何とか化け物の腕から飲み込まれそうな探索者を取り戻すことが出来た。しかし、もし飲み込まれていたら、どうなっていたのだろうか。恐ろしい想像が頭を過ぎる。
SAN値チェック 1/1D3

▷失敗

やがて、向こうからは「バキ、バキ……ゴリ、」という、固いものをすり潰すような音と、ぐちゃぐちゃと何かを引きちぎるような音が聞こえはじめた。
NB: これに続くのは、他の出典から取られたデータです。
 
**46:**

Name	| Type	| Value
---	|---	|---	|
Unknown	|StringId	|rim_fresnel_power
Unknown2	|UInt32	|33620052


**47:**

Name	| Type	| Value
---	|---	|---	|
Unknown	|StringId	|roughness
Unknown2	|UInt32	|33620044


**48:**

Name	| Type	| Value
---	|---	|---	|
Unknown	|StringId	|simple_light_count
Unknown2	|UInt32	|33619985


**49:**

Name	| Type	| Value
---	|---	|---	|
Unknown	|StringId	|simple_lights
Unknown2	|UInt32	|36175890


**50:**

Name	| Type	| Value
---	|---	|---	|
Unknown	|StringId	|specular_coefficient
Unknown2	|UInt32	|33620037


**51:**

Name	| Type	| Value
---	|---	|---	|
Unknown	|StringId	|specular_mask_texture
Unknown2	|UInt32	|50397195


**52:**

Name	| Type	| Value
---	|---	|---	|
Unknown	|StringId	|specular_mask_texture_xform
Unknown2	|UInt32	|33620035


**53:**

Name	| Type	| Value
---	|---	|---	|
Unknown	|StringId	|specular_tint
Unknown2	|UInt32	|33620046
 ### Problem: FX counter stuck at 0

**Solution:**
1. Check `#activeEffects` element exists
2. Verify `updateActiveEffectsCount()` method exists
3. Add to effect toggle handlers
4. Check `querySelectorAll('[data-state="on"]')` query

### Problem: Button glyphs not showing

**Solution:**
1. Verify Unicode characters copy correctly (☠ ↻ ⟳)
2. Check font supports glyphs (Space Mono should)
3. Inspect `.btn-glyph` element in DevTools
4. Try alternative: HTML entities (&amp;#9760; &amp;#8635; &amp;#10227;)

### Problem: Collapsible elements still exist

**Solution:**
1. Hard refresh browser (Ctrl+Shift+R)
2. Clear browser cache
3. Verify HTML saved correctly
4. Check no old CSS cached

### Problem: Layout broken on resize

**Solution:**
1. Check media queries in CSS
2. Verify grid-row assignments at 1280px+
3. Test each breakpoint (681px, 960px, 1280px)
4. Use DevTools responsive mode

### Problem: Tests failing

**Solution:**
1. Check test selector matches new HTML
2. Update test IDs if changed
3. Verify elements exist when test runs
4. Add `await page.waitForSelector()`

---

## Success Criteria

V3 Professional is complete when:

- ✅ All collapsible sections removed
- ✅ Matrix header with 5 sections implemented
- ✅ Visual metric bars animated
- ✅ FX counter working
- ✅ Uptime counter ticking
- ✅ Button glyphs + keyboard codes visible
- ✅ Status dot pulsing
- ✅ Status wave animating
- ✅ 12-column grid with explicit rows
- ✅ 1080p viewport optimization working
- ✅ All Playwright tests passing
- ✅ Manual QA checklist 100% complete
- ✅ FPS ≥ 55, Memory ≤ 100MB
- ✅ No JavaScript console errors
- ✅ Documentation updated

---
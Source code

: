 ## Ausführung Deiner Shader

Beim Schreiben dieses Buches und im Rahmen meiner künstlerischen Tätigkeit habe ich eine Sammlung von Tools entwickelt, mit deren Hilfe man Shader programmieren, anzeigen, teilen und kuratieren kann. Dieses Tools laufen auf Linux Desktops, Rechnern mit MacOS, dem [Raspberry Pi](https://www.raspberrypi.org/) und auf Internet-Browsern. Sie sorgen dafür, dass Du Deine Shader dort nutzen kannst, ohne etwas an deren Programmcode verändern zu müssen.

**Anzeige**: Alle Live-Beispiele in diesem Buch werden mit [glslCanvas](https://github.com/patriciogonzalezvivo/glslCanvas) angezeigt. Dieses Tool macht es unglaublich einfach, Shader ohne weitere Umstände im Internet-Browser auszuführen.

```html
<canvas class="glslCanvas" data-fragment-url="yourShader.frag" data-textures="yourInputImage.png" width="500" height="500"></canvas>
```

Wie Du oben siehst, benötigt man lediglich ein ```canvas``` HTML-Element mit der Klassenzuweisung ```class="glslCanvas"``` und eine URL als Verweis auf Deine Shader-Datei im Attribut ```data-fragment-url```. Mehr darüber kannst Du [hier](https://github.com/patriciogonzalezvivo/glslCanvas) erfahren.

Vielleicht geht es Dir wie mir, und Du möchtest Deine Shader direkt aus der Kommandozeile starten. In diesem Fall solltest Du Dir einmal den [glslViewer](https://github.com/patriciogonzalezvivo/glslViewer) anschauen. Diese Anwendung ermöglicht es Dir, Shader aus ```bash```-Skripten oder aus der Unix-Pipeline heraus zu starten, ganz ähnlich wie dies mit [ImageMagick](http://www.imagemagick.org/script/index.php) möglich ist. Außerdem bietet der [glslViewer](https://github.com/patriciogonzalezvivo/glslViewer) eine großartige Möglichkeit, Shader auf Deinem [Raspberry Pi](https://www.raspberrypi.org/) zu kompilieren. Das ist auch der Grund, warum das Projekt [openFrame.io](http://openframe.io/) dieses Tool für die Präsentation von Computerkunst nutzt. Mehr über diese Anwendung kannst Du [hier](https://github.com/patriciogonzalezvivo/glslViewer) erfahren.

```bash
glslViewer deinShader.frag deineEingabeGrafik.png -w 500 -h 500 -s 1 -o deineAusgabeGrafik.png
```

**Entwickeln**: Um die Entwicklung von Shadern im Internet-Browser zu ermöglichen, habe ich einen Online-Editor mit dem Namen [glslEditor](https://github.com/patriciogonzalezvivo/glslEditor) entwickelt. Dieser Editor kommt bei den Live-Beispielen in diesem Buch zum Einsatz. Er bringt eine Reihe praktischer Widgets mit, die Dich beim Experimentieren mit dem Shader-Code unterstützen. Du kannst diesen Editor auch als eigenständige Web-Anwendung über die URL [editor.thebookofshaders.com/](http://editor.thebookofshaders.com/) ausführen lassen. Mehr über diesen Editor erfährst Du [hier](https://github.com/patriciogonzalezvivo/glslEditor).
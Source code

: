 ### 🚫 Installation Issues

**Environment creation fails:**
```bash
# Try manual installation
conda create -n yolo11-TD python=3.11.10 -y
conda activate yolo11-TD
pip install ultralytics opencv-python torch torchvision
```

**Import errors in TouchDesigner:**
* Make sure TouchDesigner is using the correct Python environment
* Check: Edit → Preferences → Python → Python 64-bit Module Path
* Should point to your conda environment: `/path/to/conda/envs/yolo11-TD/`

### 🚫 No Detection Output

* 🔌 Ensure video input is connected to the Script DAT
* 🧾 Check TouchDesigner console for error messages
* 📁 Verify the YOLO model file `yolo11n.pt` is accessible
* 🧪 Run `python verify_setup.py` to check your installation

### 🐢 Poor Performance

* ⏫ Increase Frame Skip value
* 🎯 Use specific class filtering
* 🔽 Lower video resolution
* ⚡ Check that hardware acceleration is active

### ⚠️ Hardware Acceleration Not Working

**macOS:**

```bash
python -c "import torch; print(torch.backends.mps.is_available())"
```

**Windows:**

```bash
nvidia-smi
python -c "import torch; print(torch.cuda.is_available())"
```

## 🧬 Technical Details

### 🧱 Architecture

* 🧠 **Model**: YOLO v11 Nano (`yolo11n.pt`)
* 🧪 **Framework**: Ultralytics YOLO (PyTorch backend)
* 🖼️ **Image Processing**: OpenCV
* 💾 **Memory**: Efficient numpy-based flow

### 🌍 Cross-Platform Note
あの巨大な腕は、人間のものでは無い。そして今響くこの音の正体を、探索者は嫌でも直感してしまう。
☆SANチェック1D3/1D5
(引きずり込まれた探索者はロスト)

正解のドアを開く

向こうにあったのは、先程通ってきたものと同じ殺風景な通路。奥に続いているようだ。
・振り返って「緑のドア」を見ると、正解と書かれている。




──────────────

【第3の扉】

同じような開けた空間。奥の壁に3つのドアが並んでいる。
床にメモ用紙が落ちている。

★『目星』 →「第3の扉」と書いてある。

メモ用紙

「マナーは大切に」とだけ書かれている。
裏をめくると「ノックの回数は人類共通の常識らしいね」と書かれている。

左のドア

飾り気のない灰色のドア。鍵がかかっている。
★『聞き耳』
レギュラー:ジャーっと水を流す音が聞こえる。
ハード:トイレのようだ。
★『アイデア』
トイレのドアってこんな感じだよなあと気が付く。

真ん中のドア

あたたかみをかんじる茶色のドアだ。鍵がかかっている。
★『聞き耳』
談笑する声が聞こえる。子どもの声も混ざっている。
ハード:家族の会話だろうか。
★『アイデア』
自宅のリビングに続く扉がこんな感じだった気がする。

右のドア

上品な雰囲気が漂う白いドア。鍵がかかっている。
★『聞き耳』
特に何も聞こえない
★『アイデア』
他とは違って緊張感がある気がする。



▷ドアをノックする
ドアの鍵が外れた音がする。
(※ノックの回数に関わらずドアの鍵が外れる)

《不正解の扉》
灰色/茶色のドア
白いドアを4回ノックしなかった
《正解の扉》
白いドアを4回ノック


──────────
↓↓↓

不正解のドアを開く

(※この時点で、誰か1人が足を踏み入れなければ他の扉は開かなくなる)
ドアの向こうは真っ暗闇だ。スペース的に、1人ずつしか進めないようだ。

──以下、前述の描写・対抗と同じため省略──

正解のドアを開く

眩いばかりの白い光に溢れており、先はよく見えない。光に嫌な感じはしない。
進む→エンディング

【エンディング】

①全員生還

足を踏み入れ、光に飲み込まれるように身を進める。
眩さに目がくらんで、ふと気がつくと、そこは自室の中だった。扉を開くといつもの廊下が続いている。窓の外は夕暮れの景色で、遠くに夕方のメロディチャイムが響いていた。
さて、先程まで見ていたものは夢だったのか、現実だったのか。それを確かめるすべはもうないが、紛れもなく、探索者がいつも通りの日常に帰ってきたことは事実なのだった。
報酬SAN値回復1D10

②ロストあり生還

足を踏み入れ、光に飲み込まれるように身を進める。
眩さに目がくらんで、ふと気がつくと、そこは自室の中だった。扉を開くといつもの廊下が続いている。窓の外は夕暮れの景色で、遠くに夕方のメロディチャイムが響いていた。
ただそこには、一緒にいたはずの彼/彼女の姿はない。
さっきの光景は全て夢で、ここにいない○○は出かけているだけなのか。それとも、あれは現実で、もう永久に戻っては来ないのか。それが分かるのはもう少し後のことになるだろう。